存在と偽装—超複製技術時代の芸術作品II

文 / 服部洋介

三石友貴
『わたしとあなたのベッドイン』(2017)
インスタレーション
ノートに写真、マスキングテープ
ホクト文化ホールギャラリー



 ある種の芸術作品が、自らの作品存在を〈空け開く〉ことで、よりいっそう単純に、〈衝撃〉〔Stoß〕的に存在する、と私は言った。もちろん、この言い回しはハイデガーに負っている。そこで出会われるものが、一種の凄みを伴う〈不気味で途方もないもの〉〔un-geheuer〕として、日常的な存在の様態を打ち倒すところの〈本来性〉を空け開く、と言われるとき、その言わんとするところはまったくハイデガー的である。しかし、私はこれらの言い回しからハイデガーの言わんとするところを正確に再現し、描写しようというのではない。ハイデガーがゴッホの『靴』(1886)を前にして、そこにおいて真理が生起すると言ったとき、「このことは、そこで何か目の前にあるものが描写されるということを意味するのではな」(*1)いと述べたように、私の引くハイデガーの言葉においても「真理が活動している〔am Werk sein〕のであり、したがってただ真なるものだけが活動しているのではない」(*2)ということができるように思われる。真理におけるこのアイロニカルな二面性というものは、『存在と偽装』〈Ⅰ〉の主要な命題の一つでもあった。
 ハイデガーにおいて生起する真理とは、あるものの「それが何であるか」という〈問い〉に対して呈示される〈答え〉ではない。
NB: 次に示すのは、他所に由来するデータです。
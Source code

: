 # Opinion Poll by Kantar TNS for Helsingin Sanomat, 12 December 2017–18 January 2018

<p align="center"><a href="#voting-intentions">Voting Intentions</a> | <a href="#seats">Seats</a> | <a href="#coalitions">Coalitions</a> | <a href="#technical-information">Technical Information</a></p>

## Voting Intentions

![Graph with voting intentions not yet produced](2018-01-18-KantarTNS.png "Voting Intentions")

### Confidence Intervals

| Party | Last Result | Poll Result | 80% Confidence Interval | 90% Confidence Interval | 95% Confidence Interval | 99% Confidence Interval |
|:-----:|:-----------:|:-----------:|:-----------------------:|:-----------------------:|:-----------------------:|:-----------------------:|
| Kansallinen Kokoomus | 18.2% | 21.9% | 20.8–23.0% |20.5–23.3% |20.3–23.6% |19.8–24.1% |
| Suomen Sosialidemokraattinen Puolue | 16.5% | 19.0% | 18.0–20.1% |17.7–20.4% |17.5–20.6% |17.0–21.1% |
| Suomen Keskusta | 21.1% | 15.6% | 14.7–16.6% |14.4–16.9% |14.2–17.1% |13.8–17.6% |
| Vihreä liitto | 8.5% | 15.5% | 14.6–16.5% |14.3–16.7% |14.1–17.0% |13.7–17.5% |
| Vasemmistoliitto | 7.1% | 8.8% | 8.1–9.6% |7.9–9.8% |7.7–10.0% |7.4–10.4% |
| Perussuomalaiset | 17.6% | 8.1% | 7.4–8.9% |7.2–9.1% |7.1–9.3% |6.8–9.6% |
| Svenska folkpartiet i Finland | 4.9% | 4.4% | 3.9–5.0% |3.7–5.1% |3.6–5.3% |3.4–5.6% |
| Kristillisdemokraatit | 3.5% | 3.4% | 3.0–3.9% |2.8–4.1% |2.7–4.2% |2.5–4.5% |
あるものが、眼前事物的な画定や、頽落した日常に〈用立て〉〔bestellen〕られる以前の最も固有の在り方へと空け開かれること、それが真理の生起であった。それは、存在の「何であるか」が知的に把握される以前の〈知り方〉、いわば〈「知らない」という知り方〉なのである。
 真理は生起する。しかし、それが生起するためには、存在は自己閉鎖〔das In-sich-Bergen und Verschließen〕によって私たちを欺き、拒絶〔Verweigerung〕し、偽装する〔verstellen〕ものでなくてはならない。もし〈開け〉がもたらされるならば、そのものはかえって〈偽装〉〔Verstellen〕されなくてはならない。あるものの本質が存在するならば、その存在は、まさに〈偽装〉によって示される、といわれなくてはならない。その〈偽装〉(仮象〔Schein〕)の上に、一つの〈衝撃〉が〈輝き〉〔Scheinen〕として現われ出る。くりかえしになるが、作品において活動するのは「ただ真なるものだけ」ではない。〈偽装〉、〈拒絶〉、一種の〈逃走〉(これは現前〔Anwesenheit〕からの逃走である。存在は自らの内に現前にとっての「奇妙な敵対者」〔Gegenerschaft〕をもつ、といわれる(*3)。もっともハイデガーは、将来と既在性を含む時間の全体性から現在性が前面化し、日常に目を奪われる悪い事態をあらわす語として〈脱走〉〔ent-springen〕を用いているが、ここでいう〈逃走〉は〈脱走〉とは反対の意味をもつ)によって示される真理とは、この〈偽装〉と不可分の関係にある。あたかも果実が果肉を蓄えんとして、その果皮を必要とするように(*4)。
 ここにフェミニズムというコトバがある。そうであるならば、フェミニズムという理念や運動も、同様に存在するにちがいない(でなければ、どうしてフェミニズムというコトバが存在するのだろうかという疑問に突き当たるであろう)。ところが、フェミニズムというコトバに関わるあらゆる表象は(フェミニズムを先決条件として成り立つアンチ・フェミニズムも含めて)、いずれも真なるフェミニズムの表象ではない。あらゆるフェミニズムは、真のフェミニズムを記述しない――だとすれば、この「表象する」ということに、原理的な問題があるのではないか、という問いが生ずる。遠藤麻衣のパフォーマンス『アイ・アム・フェミニスト!』(2015)の問題提起がこの点にあるということは、前稿に紹介した通りである。
 いやしくも、フェミニズムが一つの理論であるならば、「女性とは何か」という〈問い〉に〈答える〉ことができるはずである。しかし、その応答可能性こそが、問題を再び規定された〈女らしさ〉に帰着させる危険性を孕んでいる。もしフェミニズムが、新たに〈女らしさ〉を呈示するならば、それは男権の側から押しつけられた〈女らしさ〉ではなく、女性による女性みずからへの押しつけとしての〈女らしさ〉ということになるであろう。ましてや、フェミニズムが「すべての」女性のための運動であるとされるならば、この全称命題の論理的矛盾は、さらに甚だしいものとなる。遠藤は次のように言う。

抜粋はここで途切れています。